I will find out more info like I mentioned earlier and will post more info as I get it. I just thought it was important enough to mention considering that most people in our hobby, as well as frogs, have a tendency to use USPS.

I need to find out more, I just posted this information as soon as I found out.


----------



## atlfrog (May 28, 2008)

I found out a little something, so here's the links:

http://www.usps.com/forms/firstclass.htm

http://www.usps.com/forms/_pdf/ps3600r.pdf

http://www.usps.com/forms/_pdf/ps3600ez.pdf

This is the form that I was talking about. Maybe someone can shed some light on the subject. Also there are more stuff to come as well.


----------



## Rick (May 29, 2008)

I have not had it tell me I need to do this when printing labels. It may not be required.


----------



## atlfrog (May 29, 2008)

Ok, so I got the whole story. The person I was told about this was a little off in their information. These two forms are to be used with Permit Bulk Mail. I called the post office on this. Everyone is clear to use the USPS as normal, unless you have a permit that needs to be used. Sorry for the scare, but I figured I ask about it as soon as I heard about it. My apologies again.


----------



## ABbuggin (May 29, 2008)

atlfrog said:


> Ok, so I got the whole story. The person I was told about this was a little off in their information. These two forms are to be used with Permit Bulk Mail. I called the post office on this. Everyone is clear to use the USPS as normal, unless you have a permit that needs to be used. Sorry for the scare, but I figured I ask about it as soon as I heard about it. My apologies again.

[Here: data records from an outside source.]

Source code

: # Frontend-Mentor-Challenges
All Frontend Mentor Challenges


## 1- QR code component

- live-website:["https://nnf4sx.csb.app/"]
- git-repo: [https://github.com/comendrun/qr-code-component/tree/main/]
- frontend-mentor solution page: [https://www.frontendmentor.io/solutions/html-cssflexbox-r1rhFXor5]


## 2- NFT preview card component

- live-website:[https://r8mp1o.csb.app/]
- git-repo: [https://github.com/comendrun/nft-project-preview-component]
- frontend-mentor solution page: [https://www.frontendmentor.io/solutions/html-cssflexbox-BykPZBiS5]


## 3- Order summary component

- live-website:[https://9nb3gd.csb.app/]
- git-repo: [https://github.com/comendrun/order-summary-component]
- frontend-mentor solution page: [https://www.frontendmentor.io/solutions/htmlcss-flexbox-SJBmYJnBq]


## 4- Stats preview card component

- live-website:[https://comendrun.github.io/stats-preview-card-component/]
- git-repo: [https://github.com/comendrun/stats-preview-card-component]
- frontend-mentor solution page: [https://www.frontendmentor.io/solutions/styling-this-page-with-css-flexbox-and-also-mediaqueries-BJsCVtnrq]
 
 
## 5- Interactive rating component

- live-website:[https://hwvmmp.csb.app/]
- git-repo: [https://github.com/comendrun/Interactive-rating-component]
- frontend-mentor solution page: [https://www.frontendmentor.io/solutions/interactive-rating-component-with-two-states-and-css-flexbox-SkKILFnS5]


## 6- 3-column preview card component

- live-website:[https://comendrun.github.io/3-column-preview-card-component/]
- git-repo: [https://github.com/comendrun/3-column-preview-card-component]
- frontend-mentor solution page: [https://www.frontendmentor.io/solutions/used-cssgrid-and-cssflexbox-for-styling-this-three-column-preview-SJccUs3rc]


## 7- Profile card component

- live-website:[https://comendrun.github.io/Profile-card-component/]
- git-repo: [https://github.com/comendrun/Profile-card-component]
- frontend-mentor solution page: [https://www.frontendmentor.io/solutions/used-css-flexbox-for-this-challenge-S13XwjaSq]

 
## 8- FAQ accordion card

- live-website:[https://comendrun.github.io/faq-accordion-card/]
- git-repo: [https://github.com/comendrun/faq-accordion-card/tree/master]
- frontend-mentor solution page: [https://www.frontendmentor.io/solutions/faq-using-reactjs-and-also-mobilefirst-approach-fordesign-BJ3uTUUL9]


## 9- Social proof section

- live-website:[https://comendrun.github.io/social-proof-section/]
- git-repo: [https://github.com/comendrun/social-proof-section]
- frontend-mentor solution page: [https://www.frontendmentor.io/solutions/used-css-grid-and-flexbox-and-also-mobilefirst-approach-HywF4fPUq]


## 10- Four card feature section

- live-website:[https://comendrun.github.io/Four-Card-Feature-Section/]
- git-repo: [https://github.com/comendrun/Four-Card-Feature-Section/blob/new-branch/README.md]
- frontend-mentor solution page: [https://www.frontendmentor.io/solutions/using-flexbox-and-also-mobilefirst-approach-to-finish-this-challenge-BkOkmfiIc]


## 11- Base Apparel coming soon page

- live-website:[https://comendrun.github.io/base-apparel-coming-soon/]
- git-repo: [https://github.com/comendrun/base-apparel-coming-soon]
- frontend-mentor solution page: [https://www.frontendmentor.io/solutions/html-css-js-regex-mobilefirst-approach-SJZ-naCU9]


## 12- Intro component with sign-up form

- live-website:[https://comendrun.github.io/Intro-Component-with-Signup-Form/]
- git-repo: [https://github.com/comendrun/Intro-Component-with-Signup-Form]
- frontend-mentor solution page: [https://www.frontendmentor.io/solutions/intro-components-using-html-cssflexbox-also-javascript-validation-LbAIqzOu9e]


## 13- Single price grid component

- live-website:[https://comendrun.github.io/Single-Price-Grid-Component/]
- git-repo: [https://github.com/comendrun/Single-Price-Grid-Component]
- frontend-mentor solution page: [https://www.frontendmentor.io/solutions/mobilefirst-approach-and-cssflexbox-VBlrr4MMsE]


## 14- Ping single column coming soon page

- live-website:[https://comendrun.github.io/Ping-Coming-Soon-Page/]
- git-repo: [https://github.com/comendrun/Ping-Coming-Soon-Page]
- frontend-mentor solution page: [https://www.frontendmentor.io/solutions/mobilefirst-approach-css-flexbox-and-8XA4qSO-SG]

So it is legal to send live insects in the mail? I've always wondered this but the laws concerning insect keeping/breeding are so fuzzy.....


----------



## Orin (May 29, 2008)

ABbuggin said:


> So it is legal to send live insects in the mail? I've always wondered this but the laws concerning insect keeping/breeding are so fuzzy.....


 Yes, but only harmless, legal inverts (you can find a page about it on the USPS site).


----------



## ABbuggin (May 29, 2008)

Orin said:


> Yes, but only harmless, legal inverts (you can find a page about it on the USPS site).


Ok, thanks. Now for another "fuzzy question". Are the mantids we keep considered legal?


----------



## Rick (May 29, 2008)

ABbuggin said:


> Ok, thanks. Now for another "fuzzy question". Are the mantids we keep considered legal?


That is a whole other topic right there that has been discussed on here many times. I don't think anyone knows for sure.


----------



## Peter Clausen (May 29, 2008)

I'm really tired of this element of mystery. By the regulations, all mantids are illegal to ship in from other countries (exotics). I really don't recommend risking that, though it is nice for us as US hobbyists that some people are still risking it and bringing stuff in. I have not imported ANYTHING since 2001. I know lots of people who have been visited by the Dept. of Agriculture for importing various live items through customs. It's just a fact.

Once the mantids are here, the exotics are still not supposed to be transferred from state to state, around the country. The USDA doesn't have the manpower to enforce this, nor do they in their heart of heart's really worry about "mantids". Only one official really presides over this situation and he's not going to come after you for keeping and distributing mantids which were captive bred in this country, regardless of whether they are a foreign species. One factor that plays into their concern about imported materials are the micro-organisms that hitch a ride on the mantids. Captive bred mantises don't present this same concern. Mantids fall under that "blanket legislation" situation of what's not native is forbidden.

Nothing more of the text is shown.